__WORK REQUIRED__. Go line by line through the entries and show those that hold the string "como".
* * * * * * * * *
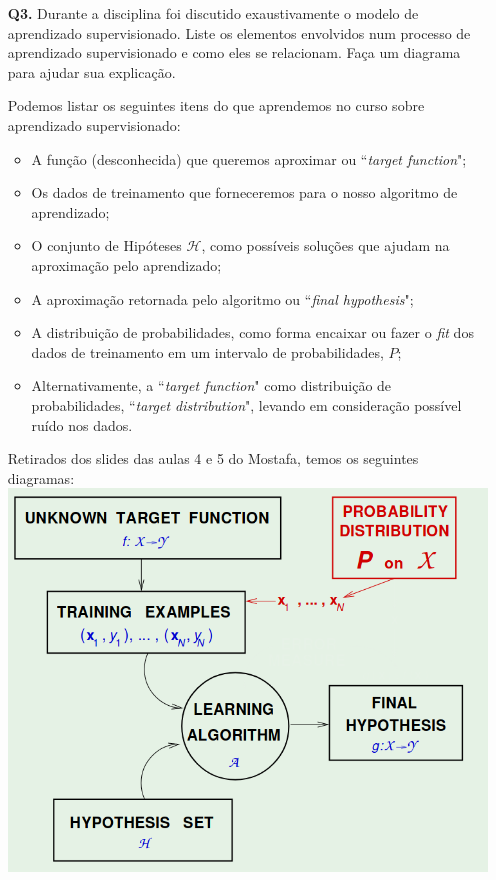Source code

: \documentclass[12pt]{article}
\begin{document}
\begin{enumerate}
\item [\textbf{Q3.}] Durante a disciplina foi discutido exaustivamente o modelo de aprendizado supervisionado. Liste os elementos envolvidos num processo de aprendizado supervisionado e como eles se relacionam. Faça um diagrama para ajudar sua explicação. 
	\begin{addmargin}[1em]{2em}%
		Podemos listar os seguintes itens do que aprendemos no curso sobre aprendizado supervisionado:
			\begin{itemize}
				\item A função (desconhecida) que queremos aproximar ou ``\textit{target function}";
				\item Os dados de treinamento que forneceremos para o nosso algoritmo de aprendizado;
				\item O conjunto de Hipóteses $\mathcal{H}$, como possíveis soluções que ajudam na aproximação pelo aprendizado;
				\item A aproximação retornada pelo algoritmo ou ``\textit{final hypothesis}";
				\item A distribuição de probabilidades, como forma encaixar ou fazer o \textit{fit} dos dados de treinamento em um intervalo de probabilidades, $P$;
				\item Alternativamente, a ``\textit{target function}" como distribuição de probabilidades, ``\textit{target distribution}", levando em consideração possível ruído nos dados.
			\end{itemize}
			Retirados dos slides das aulas 4 e 5 do Mostafa, temos os seguintes diagramas:
		\includegraphics[scale=.3]{"images/SupervisedLearning-a"}

\end{addmargin}
\end{enumerate}
\end{document}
* * * * * * * * *
__SOLUTION__.
\item [\textbf{Q3.}] Durante a disciplina foi discutido exaustivamente o modelo de aprendizado supervisionado. Liste os elementos envolvidos num processo de aprendizado supervisionado e como eles se relacionam. Faça um diagrama para ajudar sua explicação. 
				\item O conjunto de Hipóteses $\mathcal{H}$, como possíveis soluções que ajudam na aproximação pelo aprendizado;
				\item A distribuição de probabilidades, como forma encaixar ou fazer o \textit{fit} dos dados de treinamento em um intervalo de probabilidades, $P$;
				\item Alternativamente, a ``\textit{target function}" como distribuição de probabilidades, ``\textit{target distribution}", levando em consideração possível ruído nos dados.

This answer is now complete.